Ein weiteres Buch des Autors:
"Rasmussens letzte Reise"
Die spannende Weitererzählung einzelner Schicksale aus "Wir
Ertrunkenen":
Der geachtete Marinemaler Carl Rasmussen aus Marstal bricht 1893 nach Grönland
auf. Er will noch einmal die Kraft spüren, die ihn vor vielen Jahren in der
Eiswüste durchströmte und ihn die Seele seiner Malerei erkennen ließ. Doch im
Licht des Nordens begreift er, dass er seine Unschuld längst verloren und
seinen Erfolg auf Lebenslügen gebaut hat.

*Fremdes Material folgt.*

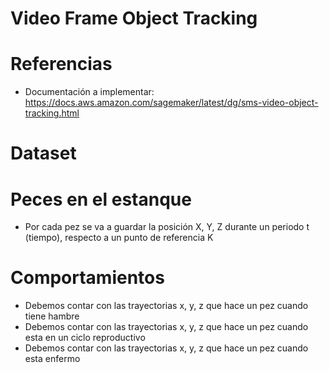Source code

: # Video Frame Object Tracking 
# Referencias
- Documentación a implementar: https://docs.aws.amazon.com/sagemaker/latest/dg/sms-video-object-tracking.html
  
# Dataset

# Peces en el estanque 
- Por cada pez se va a guardar la posición X, Y, Z durante un periodo t (tiempo), respecto a un punto de referencia K

# Comportamientos
- Debemos contar con las trayectorias x, y, z que hace un pez cuando tiene hambre
- Debemos contar con las trayectorias x, y, z que hace un pez cuando esta en un ciclo reproductivo
- Debemos contar con las trayectorias x, y, z que hace un pez cuando esta enfermo
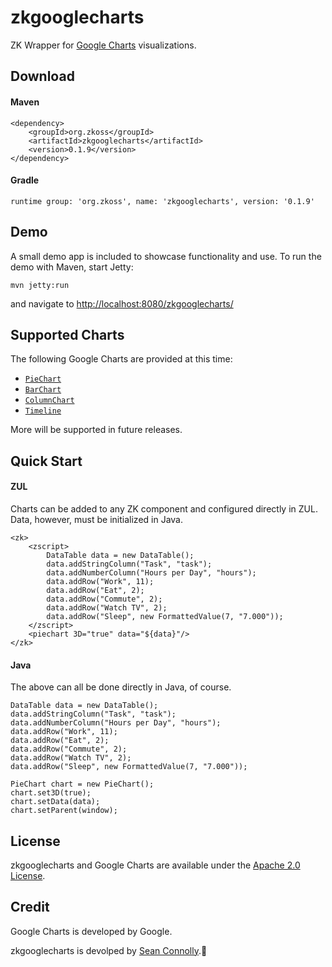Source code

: # zkgooglecharts
ZK Wrapper for [Google Charts](https://developers.google.com/chart/) visualizations.

## Download

#### Maven

    <dependency>
    	<groupId>org.zkoss</groupId>
    	<artifactId>zkgooglecharts</artifactId>
    	<version>0.1.9</version>
    </dependency>

#### Gradle

    runtime group: 'org.zkoss', name: 'zkgooglecharts', version: '0.1.9'

## Demo

A small demo app is included to showcase functionality and use. To run the demo with Maven, start Jetty:

    mvn jetty:run
    
and navigate to [http://localhost:8080/zkgooglecharts/](http://localhost:8080/zkgooglecharts/)

## Supported Charts

The following Google Charts are provided at this time:

- [``PieChart``](/src/main/java/org/zkoss/google/charts/PieChart.java)
- [``BarChart``](/src/main/java/org/zkoss/google/charts/BarChart.java)
- [``ColumnChart``](/src/main/java/org/zkoss/google/charts/ColumnChart.java)
- [``Timeline``](/src/main/java/org/zkoss/google/charts/Timeline.java)

More will be supported in future releases.

## Quick Start

#### ZUL

Charts can be added to any ZK component and configured directly in ZUL. Data, however, must be initialized in Java.

    <zk>
    	<zscript>
            DataTable data = new DataTable();
            data.addStringColumn("Task", "task");
            data.addNumberColumn("Hours per Day", "hours");
            data.addRow("Work", 11);
            data.addRow("Eat", 2);
            data.addRow("Commute", 2);
            data.addRow("Watch TV", 2);
            data.addRow("Sleep", new FormattedValue(7, "7.000"));
    	</zscript>
    	<piechart 3D="true" data="${data}"/>
    </zk>

#### Java

The above can all be done directly in Java, of course.

    DataTable data = new DataTable();
    data.addStringColumn("Task", "task");
    data.addNumberColumn("Hours per Day", "hours");
    data.addRow("Work", 11);
    data.addRow("Eat", 2);
    data.addRow("Commute", 2);
    data.addRow("Watch TV", 2);
    data.addRow("Sleep", new FormattedValue(7, "7.000"));
    
    PieChart chart = new PieChart();
    chart.set3D(true);
    chart.setData(data);
    chart.setParent(window);

## License

zkgooglecharts and Google Charts are available under the [Apache 2.0 License](http://www.apache.org/licenses/LICENSE-2.0).

## Credit

Google Charts is developed by Google.

zkgooglecharts is devolped by [Sean Connolly](https://github.com/connollyst).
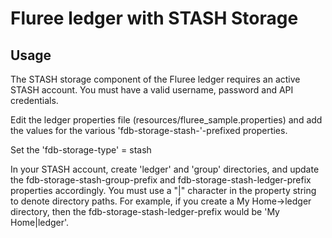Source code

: # Fluree ledger with STASH Storage 

## Usage

The STASH storage component of the Fluree ledger requires an 
active STASH account.  You must have a valid username, password
and API credentials.

Edit the ledger properties file (resources/fluree_sample.properties)
and add the values for the various 'fdb-storage-stash-'-prefixed properties. 

Set the 'fdb-storage-type' = stash

In your STASH account, create 'ledger' and 'group' directories,
and update the fdb-storage-stash-group-prefix and fdb-storage-stash-ledger-prefix
properties accordingly.  You must use a "|" character in the property
string to denote directory paths.  For example, if you create a My Home->ledger
directory, then the fdb-storage-stash-ledger-prefix would be 'My Home|ledger'.

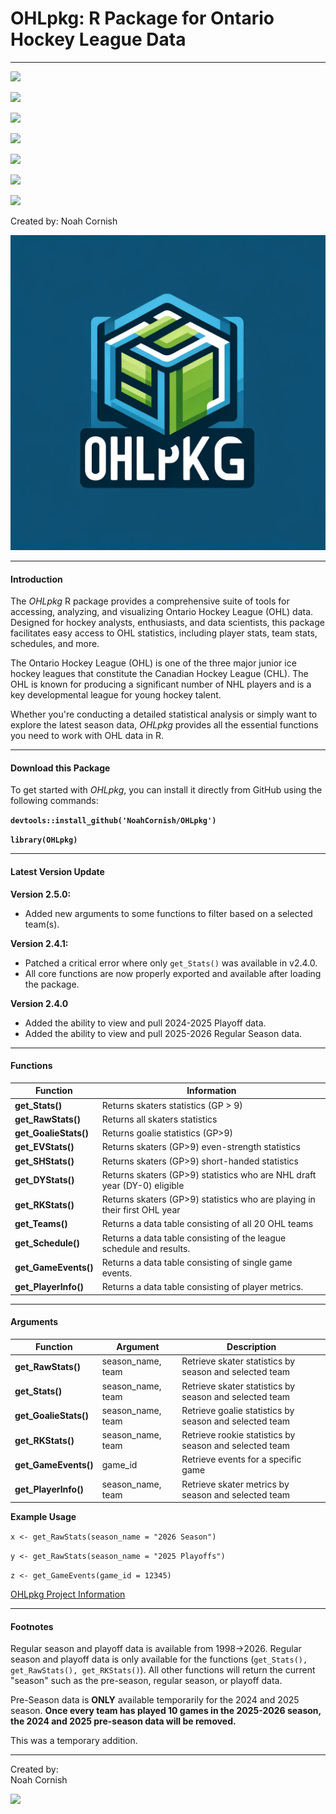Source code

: # OHLpkg: R Package for Ontario Hockey League Data

------------------------------------------------------------------------

![](https://img.shields.io/badge/OHLpkg-v2.5.0-red)

![](https://img.shields.io/github/commit-activity/t/NoahCornish/OHLpkg/main)

![](https://img.shields.io/github/issues/NoahCornish/OHLpkg)

![](https://img.shields.io/github/downloads/NoahCornish/OHLpkg/total)

![](https://img.shields.io/github/repo-size/NoahCornish/OHLpkg)

![](https://img.shields.io/github/license/NoahCornish/OHLpkg)

![](https://img.shields.io/badge/Package-Operational-brightgreen.svg)

Created by: Noah Cornish

![](OHLpkg_logo.png)

------------------------------------------------------------------------

#### **Introduction**

The *OHLpkg* R package provides a comprehensive suite of tools for accessing, analyzing, and visualizing Ontario Hockey League (OHL) data. Designed for hockey analysts, enthusiasts, and data scientists, this package facilitates easy access to OHL statistics, including player stats, team stats, schedules, and more.

The Ontario Hockey League (OHL) is one of the three major junior ice hockey leagues that constitute the Canadian Hockey League (CHL). The OHL is known for producing a significant number of NHL players and is a key developmental league for young hockey talent.

Whether you're conducting a detailed statistical analysis or simply want to explore the latest season data, *OHLpkg* provides all the essential functions you need to work with OHL data in R.

------------------------------------------------------------------------

#### **Download this Package**

To get started with *OHLpkg*, you can install it directly from GitHub using the following commands:

**`devtools::install_github('NoahCornish/OHLpkg')`**

**`library(OHLpkg)`**

------------------------------------------------------------------------

#### **Latest Version Update**

**Version 2.5.0:**

-   Added new arguments to some functions to filter based on a selected team(s).

**Version 2.4.1:**

-   Patched a critical error where only `get_Stats()` was available in v2.4.0.
-   All core functions are now properly exported and available after loading the package.

**Version 2.4.0**

-   Added the ability to view and pull 2024-2025 Playoff data.
-   Added the ability to view and pull 2025-2026 Regular Season data.

------------------------------------------------------------------------

#### **Functions**

| Function              | Information                                                                |
|-------------------|-----------------------------------------------------|
| **get_Stats()**       | Returns skaters statistics (GP \> 9)                                       |
| **get_RawStats()**    | Returns all skaters statistics                                             |
| **get_GoalieStats()** | Returns goalie statistics (GP\>9)                                          |
| **get_EVStats()**     | Returns skaters (GP\>9) even-strength statistics                           |
| **get_SHStats()**     | Returns skaters (GP\>9) short-handed statistics                            |
| **get_DYStats()**     | Returns skaters (GP\>9) statistics who are NHL draft year (DY-0) eligible  |
| **get_RKStats()**     | Returns skaters (GP\>9) statistics who are playing in their first OHL year |
| **get_Teams()**       | Returns a data table consisting of all 20 OHL teams                        |
| **get_Schedule()**    | Returns a data table consisting of the league schedule and results.        |
| **get_GameEvents()**  | Returns a data table consisting of single game events.                     |
| **get_PlayerInfo()**  | Returns a data table consisting of player metrics.                         |

------------------------------------------------------------------------

#### **Arguments**

| Function              | Argument          | **Description**                                        |
|---------------------|-----------------|-----------------------------------|
| **get_RawStats()**    | season_name, team | Retrieve skater statistics by season and selected team |
| **get_Stats()**       | season_name, team | Retrieve skater statistics by season and selected team |
| **get_GoalieStats()** | season_name, team | Retrieve goalie statistics by season and selected team |
| **get_RKStats()**     | season_name, team | Retrieve rookie statistics by season and selected team |
| **get_GameEvents()**  | game_id           | Retrieve events for a specific game                    |
| **get_PlayerInfo()**  | season_name, team | Retrieve skater metrics by season and selected team    |

**Example Usage**

`x <- get_RawStats(season_name = "2026 Season")`

`y <- get_RawStats(season_name = "2025 Playoffs")`

`z <- get_GameEvents(game_id = 12345)`

[OHLpkg Project Information](https://github.com/users/NoahCornish/projects/4?pane=info&statusUpdateId=42574)

------------------------------------------------------------------------

#### **Footnotes**

Regular season and playoff data is available from 1998-\>2026. Regular season and playoff data is only available for the functions (`get_Stats(), get_RawStats(), get_RKStats()`). All other functions will return the current "season" such as the pre-season, regular season, or playoff data.

Pre-Season data is **ONLY** available temporarily for the 2024 and 2025 season. **Once every team has played 10 games in the 2025-2026 season, the 2024 and 2025 pre-season data will be removed.**

This was a temporary addition.

------------------------------------------------------------------------

Created by:\
Noah Cornish

[![](https://img.shields.io/twitter/follow/NoahCornish)](https://twitter.com/NoahCornish)
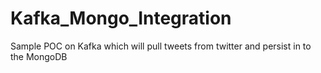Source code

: # Kafka_Mongo_Integration
Sample POC on Kafka which will pull tweets from twitter and persist in to the MongoDB

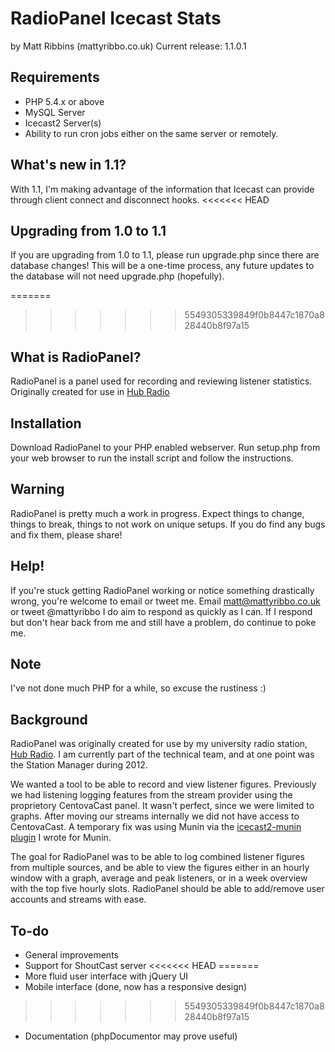RadioPanel Icecast Stats
===========
by Matt Ribbins (mattyribbo.co.uk)
Current release: 1.1.0.1

Requirements
------------
 * PHP 5.4.x or above
 * MySQL Server
 * Icecast2 Server(s)
 * Ability to run cron jobs either on the same server or remotely.
 
What's new in 1.1?
------------------
With 1.1, I'm making advantage of the information that Icecast can provide through client connect and disconnect hooks. 
<<<<<<< HEAD

Upgrading from 1.0 to 1.1
-------------------------
If you are upgrading from 1.0 to 1.1, please run upgrade.php since there are database changes! This will be a one-time process, any future updates to the database will not need upgrade.php (hopefully). 


=======
>>>>>>> 5549305339849f0b8447c1870a828440b8f97a15

What is RadioPanel?
-----
RadioPanel is a panel used for recording and reviewing listener statistics. Originally created for use in [Hub Radio](http://www.hubradio.co.uk)

Installation
------------
Download RadioPanel to your PHP enabled webserver. Run setup.php from your web browser to run the install script and follow the instructions.

Warning
-------
RadioPanel is pretty much a work in progress. Expect things to change, things to break, things to not work on unique setups. If you do find any bugs and fix them, please share!
 
Help!
-----
If you're stuck getting RadioPanel working or notice something drastically wrong, you're welcome to email or tweet me. 
Email matt@mattyribbo.co.uk or tweet @mattyribbo
I do aim to respond as quickly as I can. If I respond but don't hear back from me and still have a problem, do continue to poke me.

Note
----
I've not done much PHP for a while, so excuse the rustiness :)

Background
----------
RadioPanel was originally created for use by my university radio station, [Hub Radio](http://www.hubradio.co.uk). I am currently part of the technical team, and at one point was the Station Manager during 2012.

We wanted a tool to be able to record and view listener figures. Previously we had listening logging features from the stream provider using the proprietory CentovaCast panel. It wasn't perfect, since we were limited to graphs. After moving our streams internally we did not have access to CentovaCast. A temporary fix was using Munin via the [icecast2-munin plugin](http://www.github.com/mattyribbo/icecast2-munin) I wrote for Munin.

The goal for RadioPanel was to be able to log combined listener figures from multiple sources, and be able to view the figures either in an hourly window with a graph, average and peak listeners, or in a week overview with the top five hourly slots. RadioPanel should be able to add/remove user accounts and streams with ease.

To-do
-----
- General improvements
- Support for ShoutCast server
<<<<<<< HEAD
=======
- More fluid user interface with jQuery UI
- Mobile interface (done, now has a responsive design)
>>>>>>> 5549305339849f0b8447c1870a828440b8f97a15
- Documentation (phpDocumentor may prove useful)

Mitte des 19. Jahrhunderts bricht der junge Carl Rasmussen zu einer Studienreise
nach Grönland auf. Er ist der erste dänische Maler, der sich in die Eiswüste
wagt und das Leben der Einwohner in seinen Bildern festhält. Hoch oben im
Norden fasst er den Entschluss, gegen alle Hässlichkeit fortan nur noch
"Schönes" zu malen, denn mit seinen Bildern will er Menschen
zusammenführen.
Nach seiner Rückkehr lässt er sich auf der Insel Æro nieder und heiratet. Nur
- glücklich wird er nicht. Je mehr Freunde seine Malerei findet, desto größer
werden seine Selbstzweifel. Hat er sich an das Idyllische verkauft? Ist er ein
harmloser Freilichtmaler geworden? Als alternder Mann reist Carl Rasmussen noch
einmal nach Grönland, auf der Suche nach dem verlorenen Leben. (Knaus)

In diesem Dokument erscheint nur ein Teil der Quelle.